Source texts of formatted documents:
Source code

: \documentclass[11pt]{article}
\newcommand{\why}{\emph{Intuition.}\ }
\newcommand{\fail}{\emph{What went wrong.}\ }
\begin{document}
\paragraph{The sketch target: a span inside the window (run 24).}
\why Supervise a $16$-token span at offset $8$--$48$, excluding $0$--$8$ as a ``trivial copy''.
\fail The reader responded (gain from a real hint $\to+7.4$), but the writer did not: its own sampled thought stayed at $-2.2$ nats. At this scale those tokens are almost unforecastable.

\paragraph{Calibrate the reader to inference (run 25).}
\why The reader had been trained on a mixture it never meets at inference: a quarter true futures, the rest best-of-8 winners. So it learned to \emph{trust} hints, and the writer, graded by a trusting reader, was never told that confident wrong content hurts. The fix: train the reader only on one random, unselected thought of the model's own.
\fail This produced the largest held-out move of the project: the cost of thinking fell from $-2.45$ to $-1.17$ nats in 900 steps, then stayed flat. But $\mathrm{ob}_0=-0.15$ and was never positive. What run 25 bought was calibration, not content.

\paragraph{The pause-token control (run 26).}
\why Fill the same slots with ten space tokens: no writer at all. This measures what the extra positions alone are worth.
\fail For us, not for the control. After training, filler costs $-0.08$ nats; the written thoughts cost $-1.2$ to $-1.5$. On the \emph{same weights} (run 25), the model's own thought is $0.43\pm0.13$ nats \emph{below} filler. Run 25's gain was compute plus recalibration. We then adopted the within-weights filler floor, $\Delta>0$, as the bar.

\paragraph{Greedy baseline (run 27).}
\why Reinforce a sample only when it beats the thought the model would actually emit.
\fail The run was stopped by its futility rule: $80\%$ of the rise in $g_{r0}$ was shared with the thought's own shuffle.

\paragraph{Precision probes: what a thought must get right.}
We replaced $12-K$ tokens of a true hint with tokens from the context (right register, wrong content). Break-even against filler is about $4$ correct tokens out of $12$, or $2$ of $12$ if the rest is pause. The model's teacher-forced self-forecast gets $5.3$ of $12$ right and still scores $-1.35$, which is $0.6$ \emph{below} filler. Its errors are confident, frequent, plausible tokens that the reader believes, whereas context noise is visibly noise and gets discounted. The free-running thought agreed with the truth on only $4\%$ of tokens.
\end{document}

§ **Requirement**: The records shown earlier should all be returned verbatim.

§ **Task result**:
Source code

: \documentclass[11pt]{article}
\newcommand{\why}{\emph{Intuition.}\ }
\newcommand{\fail}{\emph{What went wrong.}\ }
\begin{document}
\paragraph{The sketch target: a span inside the window (run 24).}
\why Supervise a $16$-token span at offset $8$--$48$, excluding $0$--$8$ as a ``trivial copy''.
\fail The reader responded (gain from a real hint $\to+7.4$), but the writer did not: its own sampled thought stayed at $-2.2$ nats. At this scale those tokens are almost unforecastable.

\paragraph{Calibrate the reader to inference (run 25).}
\why The reader had been trained on a mixture it never meets at inference: a quarter true futures, the rest best-of-8 winners. So it learned to \emph{trust} hints, and the writer, graded by a trusting reader, was never told that confident wrong content hurts. The fix: train the reader only on one random, unselected thought of the model's own.
\fail This produced the largest held-out move of the project: the cost of thinking fell from $-2.45$ to $-1.17$ nats in 900 steps, then stayed flat. But $\mathrm{ob}_0=-0.15$ and was never positive. What run 25 bought was calibration, not content.

\paragraph{The pause-token control (run 26).}
\why Fill the same slots with ten space tokens: no writer at all. This measures what the extra positions alone are worth.
\fail For us, not for the control. After training, filler costs $-0.08$ nats; the written thoughts cost $-1.2$ to $-1.5$. On the \emph{same weights} (run 25), the model's own thought is $0.43\pm0.13$ nats \emph{below} filler. Run 25's gain was compute plus recalibration. We then adopted the within-weights filler floor, $\Delta>0$, as the bar.

\paragraph{Greedy baseline (run 27).}
\why Reinforce a sample only when it beats the thought the model would actually emit.
\fail The run was stopped by its futility rule: $80\%$ of the rise in $g_{r0}$ was shared with the thought's own shuffle.

\paragraph{Precision probes: what a thought must get right.}
We replaced $12-K$ tokens of a true hint with tokens from the context (right register, wrong content). Break-even against filler is about $4$ correct tokens out of $12$, or $2$ of $12$ if the rest is pause. The model's teacher-forced self-forecast gets $5.3$ of $12$ right and still scores $-1.35$, which is $0.6$ \emph{below} filler. Its errors are confident, frequent, plausible tokens that the reader believes, whereas context noise is visibly noise and gets discounted. The free-running thought agreed with the truth on only $4\%$ of tokens.
\end{document}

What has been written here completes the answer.